LISTED ENTRIES:
......
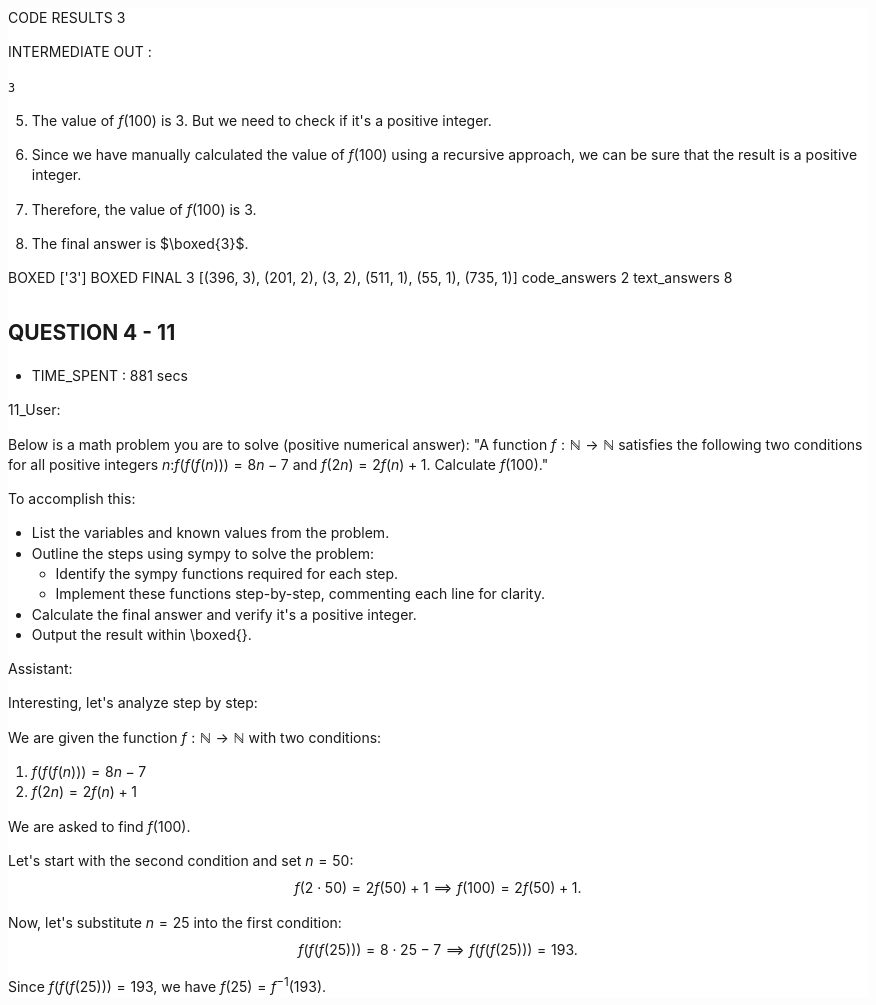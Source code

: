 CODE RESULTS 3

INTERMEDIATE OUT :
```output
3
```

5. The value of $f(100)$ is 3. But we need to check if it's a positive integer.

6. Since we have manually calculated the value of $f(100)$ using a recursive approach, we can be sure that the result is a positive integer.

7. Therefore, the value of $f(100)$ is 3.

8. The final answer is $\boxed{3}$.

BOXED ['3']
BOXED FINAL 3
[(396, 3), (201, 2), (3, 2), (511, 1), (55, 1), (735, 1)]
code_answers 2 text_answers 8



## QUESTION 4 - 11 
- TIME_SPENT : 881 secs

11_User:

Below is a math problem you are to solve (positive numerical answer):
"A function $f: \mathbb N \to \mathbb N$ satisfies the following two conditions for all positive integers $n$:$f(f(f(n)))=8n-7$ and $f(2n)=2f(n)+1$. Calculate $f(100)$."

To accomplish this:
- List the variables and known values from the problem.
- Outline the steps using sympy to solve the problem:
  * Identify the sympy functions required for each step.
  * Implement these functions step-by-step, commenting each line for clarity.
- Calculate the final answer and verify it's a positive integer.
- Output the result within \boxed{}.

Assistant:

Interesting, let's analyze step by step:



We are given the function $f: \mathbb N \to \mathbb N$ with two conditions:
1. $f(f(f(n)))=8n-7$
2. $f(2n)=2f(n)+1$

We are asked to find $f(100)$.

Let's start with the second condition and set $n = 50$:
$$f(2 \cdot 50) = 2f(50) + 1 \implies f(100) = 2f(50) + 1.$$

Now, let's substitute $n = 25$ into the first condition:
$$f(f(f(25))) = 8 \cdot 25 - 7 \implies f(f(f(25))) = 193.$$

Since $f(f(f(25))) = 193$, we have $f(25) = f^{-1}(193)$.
......
PROBLEM TO SOLVE: Emit only the final stretch of the records: the line containing "2f(50) + 1.$$" through the end, each line exactly as it stands.

RESPONSE:
$$f(2 \cdot 50) = 2f(50) + 1 \implies f(100) = 2f(50) + 1.$$

Now, let's substitute $n = 25$ into the first condition:
$$f(f(f(25))) = 8 \cdot 25 - 7 \implies f(f(f(25))) = 193.$$

Since $f(f(f(25))) = 193$, we have $f(25) = f^{-1}(193)$.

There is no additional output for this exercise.